Angela Merkel und Edmund Stoiber im Bundestag
Merkel und StoiberBild: AP

Die Schwesterparteien sind sich nicht einig. Was die CDU will, findet nicht immer Beifall bei der CSU. Vier Monate vor der Europawahl streiten die Unions-Parteien über eine gemeinsame Linie gegenüber einem EU-Beitritt der Türkei. Beide Parteien lehnen zwar einen EU-Beitritt der Türken ab, aber die CSU positioniert sich wesentlich deutlicher als ihre Schwesterpartei gegen eine EU-Mitgliedschaft der Türken. Bis 2017 dürfe es keine weiteren EU-Beitritte geben - schon gar keinen der Türkei, heißt es aus München.

Türkei als Wahlkampfthema

Für weiteren Wirbel sorgte jetzt die Ankündigung des CSU-Vorsitzenden Edmund Stoiber, die Beitrittsfrage zum Wahlkampfthema Nummer Eins zu machen. Alles Unsinn - von einem Zwist in der Union wollte die CDU-Vorsitzende Angela Merkel am Mittwoch (4.2.2004) nichts wissen: "Es ist ein Thema, über das die Menschen sprechen, das auf der Tagesordnung ist, aber das Hauptthema ist die Frage: Wirtschaftswachstum, Wohlstand in Europa und Sicherheit in Europa."

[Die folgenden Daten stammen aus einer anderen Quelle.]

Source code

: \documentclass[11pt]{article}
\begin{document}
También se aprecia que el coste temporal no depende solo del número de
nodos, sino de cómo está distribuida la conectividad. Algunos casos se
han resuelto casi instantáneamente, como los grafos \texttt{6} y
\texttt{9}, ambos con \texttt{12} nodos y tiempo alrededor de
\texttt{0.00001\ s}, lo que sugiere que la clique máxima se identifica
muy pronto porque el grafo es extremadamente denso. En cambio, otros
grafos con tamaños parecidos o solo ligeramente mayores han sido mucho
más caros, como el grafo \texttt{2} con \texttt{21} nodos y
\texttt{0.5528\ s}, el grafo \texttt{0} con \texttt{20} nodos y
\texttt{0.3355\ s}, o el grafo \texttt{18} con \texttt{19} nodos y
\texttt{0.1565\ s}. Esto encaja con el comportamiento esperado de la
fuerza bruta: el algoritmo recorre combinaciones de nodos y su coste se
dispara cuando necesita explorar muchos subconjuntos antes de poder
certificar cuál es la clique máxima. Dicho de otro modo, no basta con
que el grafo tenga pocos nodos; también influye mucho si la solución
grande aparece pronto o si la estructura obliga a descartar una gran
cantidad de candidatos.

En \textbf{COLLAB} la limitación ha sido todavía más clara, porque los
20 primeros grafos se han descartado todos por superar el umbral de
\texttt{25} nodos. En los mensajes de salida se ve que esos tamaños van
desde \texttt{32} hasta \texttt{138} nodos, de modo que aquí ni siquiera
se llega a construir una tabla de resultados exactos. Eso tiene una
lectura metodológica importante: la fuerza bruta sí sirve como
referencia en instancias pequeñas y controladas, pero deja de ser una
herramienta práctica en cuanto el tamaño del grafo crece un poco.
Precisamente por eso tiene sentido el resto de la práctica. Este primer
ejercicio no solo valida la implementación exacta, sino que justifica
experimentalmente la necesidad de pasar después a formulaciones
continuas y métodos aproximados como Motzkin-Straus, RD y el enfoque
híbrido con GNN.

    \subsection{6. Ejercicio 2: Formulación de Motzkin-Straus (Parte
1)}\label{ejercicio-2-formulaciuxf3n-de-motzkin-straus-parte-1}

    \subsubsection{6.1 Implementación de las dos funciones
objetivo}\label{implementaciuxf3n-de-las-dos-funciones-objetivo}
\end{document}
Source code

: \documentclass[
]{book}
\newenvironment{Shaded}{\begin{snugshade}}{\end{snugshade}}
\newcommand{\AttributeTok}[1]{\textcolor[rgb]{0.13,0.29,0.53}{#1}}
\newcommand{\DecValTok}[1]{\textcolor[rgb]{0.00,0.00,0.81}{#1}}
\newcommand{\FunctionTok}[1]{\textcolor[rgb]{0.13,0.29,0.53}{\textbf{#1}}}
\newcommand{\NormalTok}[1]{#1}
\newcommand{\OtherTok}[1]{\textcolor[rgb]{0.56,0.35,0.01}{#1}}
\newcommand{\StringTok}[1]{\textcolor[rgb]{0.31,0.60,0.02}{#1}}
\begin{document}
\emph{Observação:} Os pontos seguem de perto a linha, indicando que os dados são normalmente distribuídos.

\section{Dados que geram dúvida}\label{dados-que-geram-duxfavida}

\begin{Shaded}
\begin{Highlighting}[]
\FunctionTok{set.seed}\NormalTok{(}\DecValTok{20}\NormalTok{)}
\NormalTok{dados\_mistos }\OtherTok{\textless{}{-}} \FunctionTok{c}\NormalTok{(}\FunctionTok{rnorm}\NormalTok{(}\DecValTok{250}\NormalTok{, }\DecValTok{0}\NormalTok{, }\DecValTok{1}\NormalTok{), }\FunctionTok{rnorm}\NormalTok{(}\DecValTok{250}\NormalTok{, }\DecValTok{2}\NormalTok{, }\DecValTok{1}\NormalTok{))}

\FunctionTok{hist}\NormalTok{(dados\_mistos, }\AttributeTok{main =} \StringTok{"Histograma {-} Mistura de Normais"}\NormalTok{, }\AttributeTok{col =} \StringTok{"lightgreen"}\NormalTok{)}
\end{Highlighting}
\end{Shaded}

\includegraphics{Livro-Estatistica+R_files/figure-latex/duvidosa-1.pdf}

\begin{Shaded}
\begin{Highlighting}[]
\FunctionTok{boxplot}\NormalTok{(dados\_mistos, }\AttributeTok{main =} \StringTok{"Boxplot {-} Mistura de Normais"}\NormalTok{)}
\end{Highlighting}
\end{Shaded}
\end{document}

Dennoch: Außer Acht lassen können die christdemokratischen Wahlkämpfer das Dauerthema "Beitritt ja oder nein" sicher nicht. Die meisten Einwanderer in Deutschland stammen aus der Türkei. Rund 600.000 türkisch-stämmige Wähler werden am 13. Juni 2004 mit über die Stimmverteilung im EU-Parlament entscheiden.

Beitritts-Option à la Kohl?

Trotzdem ist die Mehrheit der Unionsführung gegen Beitrittsverhandlungen mit der Türkei. Von einer Beitrittsoption, die einst auch der ehemalige Bundeskanzler Helmut Kohl den Türken gegeben hatte, wollen die Kohl-Enkel nichts wissen. Angela Merkel sieht allerdings keinen Widerspruch zwischen dem Versprechen Kohls und der momentanen Unions-Position.

"Richtig ist, das der Türkei - im Übrigen seit 1963 - versprochen wurde, dass sie Mitglied der Europäischen Union werden kann. Richtig ist aber auch zu den verschiedenen Zeitpunkten, weder die Integrationstiefe noch die Frage überblicken konnte, was genau die EU zu ihrem jetzigen Zeitpunkt zu verkraften hat", erklärte Merkel in Brüssel.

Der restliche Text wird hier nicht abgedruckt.